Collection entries
|---|

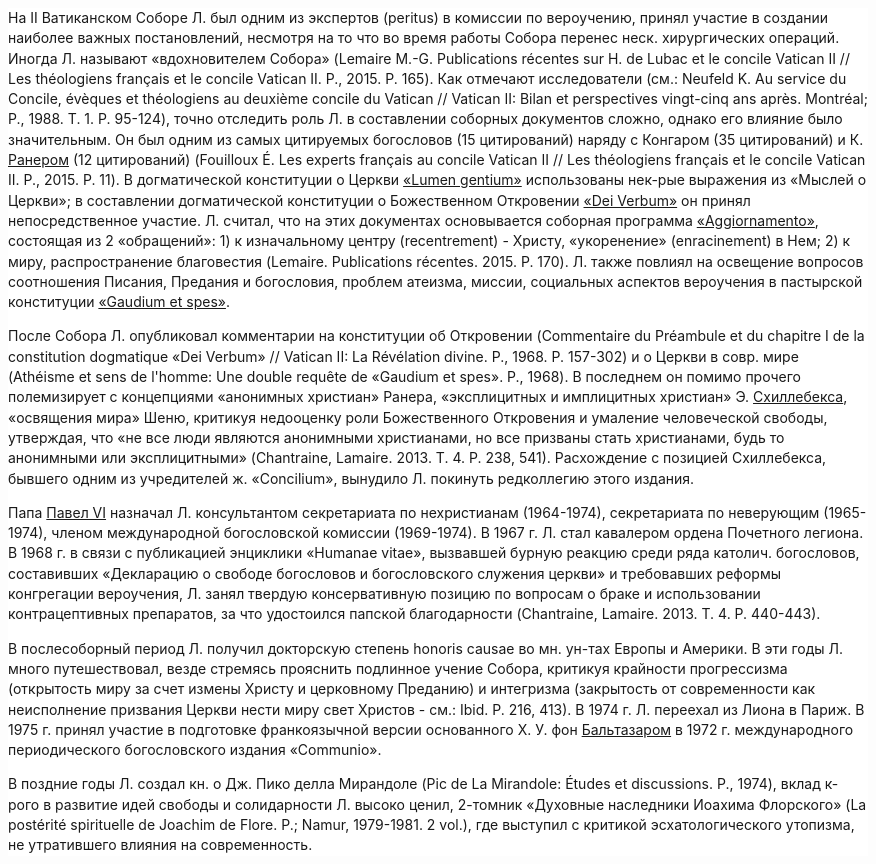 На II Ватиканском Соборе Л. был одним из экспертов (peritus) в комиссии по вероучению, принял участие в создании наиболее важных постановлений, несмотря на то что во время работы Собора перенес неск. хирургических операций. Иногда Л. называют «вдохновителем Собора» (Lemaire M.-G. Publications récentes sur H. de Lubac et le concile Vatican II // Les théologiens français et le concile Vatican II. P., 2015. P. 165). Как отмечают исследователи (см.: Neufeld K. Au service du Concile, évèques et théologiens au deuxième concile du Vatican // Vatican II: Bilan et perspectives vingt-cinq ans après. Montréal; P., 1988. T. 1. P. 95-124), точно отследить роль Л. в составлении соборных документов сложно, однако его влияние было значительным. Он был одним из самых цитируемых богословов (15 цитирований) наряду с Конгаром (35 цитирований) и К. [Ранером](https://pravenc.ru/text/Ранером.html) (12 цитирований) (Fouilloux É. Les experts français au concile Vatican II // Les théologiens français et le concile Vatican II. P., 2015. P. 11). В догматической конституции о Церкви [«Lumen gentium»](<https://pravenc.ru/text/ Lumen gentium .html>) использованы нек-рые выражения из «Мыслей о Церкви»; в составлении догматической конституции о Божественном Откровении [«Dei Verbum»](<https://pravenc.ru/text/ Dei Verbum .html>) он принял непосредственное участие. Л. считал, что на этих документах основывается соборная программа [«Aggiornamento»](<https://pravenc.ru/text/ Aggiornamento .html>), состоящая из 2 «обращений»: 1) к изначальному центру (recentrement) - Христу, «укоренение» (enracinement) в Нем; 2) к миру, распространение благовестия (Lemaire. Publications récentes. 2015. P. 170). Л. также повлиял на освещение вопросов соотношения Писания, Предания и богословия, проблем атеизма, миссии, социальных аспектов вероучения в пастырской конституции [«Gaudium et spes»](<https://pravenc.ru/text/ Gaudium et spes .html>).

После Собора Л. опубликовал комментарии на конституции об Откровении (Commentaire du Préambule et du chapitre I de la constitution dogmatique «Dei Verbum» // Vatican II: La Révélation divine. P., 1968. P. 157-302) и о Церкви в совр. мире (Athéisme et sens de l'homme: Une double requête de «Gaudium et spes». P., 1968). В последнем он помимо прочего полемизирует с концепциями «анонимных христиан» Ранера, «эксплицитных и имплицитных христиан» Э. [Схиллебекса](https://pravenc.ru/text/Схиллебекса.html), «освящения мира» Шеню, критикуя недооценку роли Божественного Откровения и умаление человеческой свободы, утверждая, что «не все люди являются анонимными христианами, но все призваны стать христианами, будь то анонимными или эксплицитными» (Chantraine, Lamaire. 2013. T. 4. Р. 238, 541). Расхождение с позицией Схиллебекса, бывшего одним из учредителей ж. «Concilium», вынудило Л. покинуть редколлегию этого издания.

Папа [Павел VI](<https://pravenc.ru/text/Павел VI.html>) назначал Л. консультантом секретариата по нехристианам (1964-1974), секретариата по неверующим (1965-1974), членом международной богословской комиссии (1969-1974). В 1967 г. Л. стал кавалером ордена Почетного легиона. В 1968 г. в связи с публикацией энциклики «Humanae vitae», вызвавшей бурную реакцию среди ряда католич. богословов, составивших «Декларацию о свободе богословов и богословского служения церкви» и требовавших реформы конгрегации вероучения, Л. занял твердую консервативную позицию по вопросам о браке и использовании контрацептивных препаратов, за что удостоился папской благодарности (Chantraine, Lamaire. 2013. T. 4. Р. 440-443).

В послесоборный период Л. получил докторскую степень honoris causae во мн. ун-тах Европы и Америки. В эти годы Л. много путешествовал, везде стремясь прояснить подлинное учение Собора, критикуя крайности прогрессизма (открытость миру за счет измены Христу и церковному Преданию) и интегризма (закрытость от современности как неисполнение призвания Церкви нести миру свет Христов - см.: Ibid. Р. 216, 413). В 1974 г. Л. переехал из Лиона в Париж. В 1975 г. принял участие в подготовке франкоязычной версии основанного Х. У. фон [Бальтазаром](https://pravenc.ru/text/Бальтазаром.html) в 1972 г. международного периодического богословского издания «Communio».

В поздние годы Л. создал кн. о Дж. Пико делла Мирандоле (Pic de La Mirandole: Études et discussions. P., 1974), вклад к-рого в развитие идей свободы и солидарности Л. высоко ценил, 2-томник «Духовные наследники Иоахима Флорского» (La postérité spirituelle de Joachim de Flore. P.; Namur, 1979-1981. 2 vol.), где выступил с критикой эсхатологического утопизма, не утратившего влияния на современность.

|---|

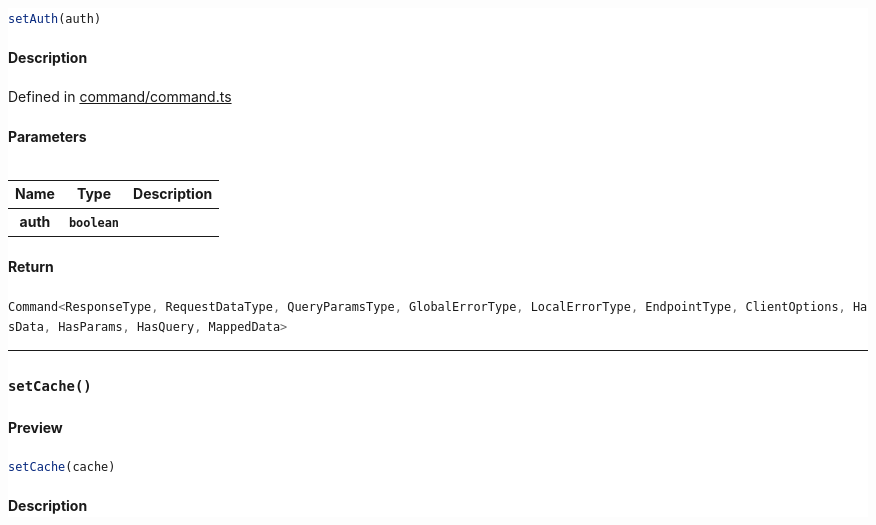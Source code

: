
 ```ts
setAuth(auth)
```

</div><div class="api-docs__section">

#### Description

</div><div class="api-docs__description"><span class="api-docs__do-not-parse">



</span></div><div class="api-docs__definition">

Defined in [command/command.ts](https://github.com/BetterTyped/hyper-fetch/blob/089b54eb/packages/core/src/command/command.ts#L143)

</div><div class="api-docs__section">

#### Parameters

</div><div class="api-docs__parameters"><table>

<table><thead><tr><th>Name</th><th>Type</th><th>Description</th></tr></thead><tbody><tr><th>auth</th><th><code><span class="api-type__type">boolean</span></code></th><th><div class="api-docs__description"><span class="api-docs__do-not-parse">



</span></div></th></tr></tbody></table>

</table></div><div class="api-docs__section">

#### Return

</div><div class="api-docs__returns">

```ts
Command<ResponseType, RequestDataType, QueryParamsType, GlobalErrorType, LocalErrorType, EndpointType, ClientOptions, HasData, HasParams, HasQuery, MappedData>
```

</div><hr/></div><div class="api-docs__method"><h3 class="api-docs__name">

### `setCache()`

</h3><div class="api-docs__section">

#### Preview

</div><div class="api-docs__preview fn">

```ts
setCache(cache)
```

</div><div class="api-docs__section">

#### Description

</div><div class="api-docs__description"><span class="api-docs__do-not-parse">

|---|

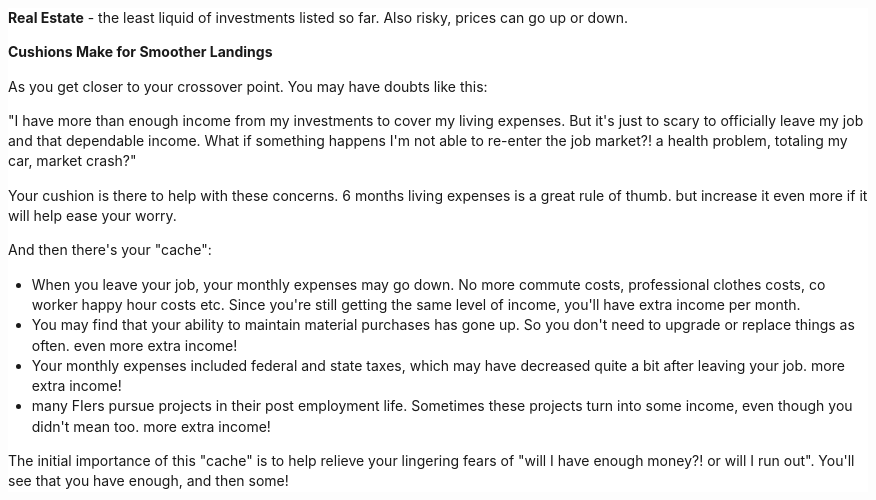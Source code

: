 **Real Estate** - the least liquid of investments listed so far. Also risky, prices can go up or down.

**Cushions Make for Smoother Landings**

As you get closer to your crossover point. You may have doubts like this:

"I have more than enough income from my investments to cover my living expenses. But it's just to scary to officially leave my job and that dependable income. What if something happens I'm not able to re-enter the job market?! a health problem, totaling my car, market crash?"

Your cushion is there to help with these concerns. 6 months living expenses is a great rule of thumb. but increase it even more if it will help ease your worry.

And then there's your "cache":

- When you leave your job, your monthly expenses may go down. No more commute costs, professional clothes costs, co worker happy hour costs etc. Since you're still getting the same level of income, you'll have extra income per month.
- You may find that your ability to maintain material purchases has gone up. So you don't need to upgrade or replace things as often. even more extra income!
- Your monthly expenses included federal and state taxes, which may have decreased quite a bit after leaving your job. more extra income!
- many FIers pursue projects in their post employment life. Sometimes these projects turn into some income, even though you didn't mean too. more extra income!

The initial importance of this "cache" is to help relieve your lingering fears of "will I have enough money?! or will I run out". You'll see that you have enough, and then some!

|---|

The lines above, starting at the one with "Your cushion is" and ending at the one with "- When you leave", are the only ones to return, exactly as written.

** TASK SOLUTION **
Your cushion is there to help with these concerns. 6 months living expenses is a great rule of thumb. but increase it even more if it will help ease your worry.

And then there's your "cache":

- When you leave your job, your monthly expenses may go down. No more commute costs, professional clothes costs, co worker happy hour costs etc. Since you're still getting the same level of income, you'll have extra income per month.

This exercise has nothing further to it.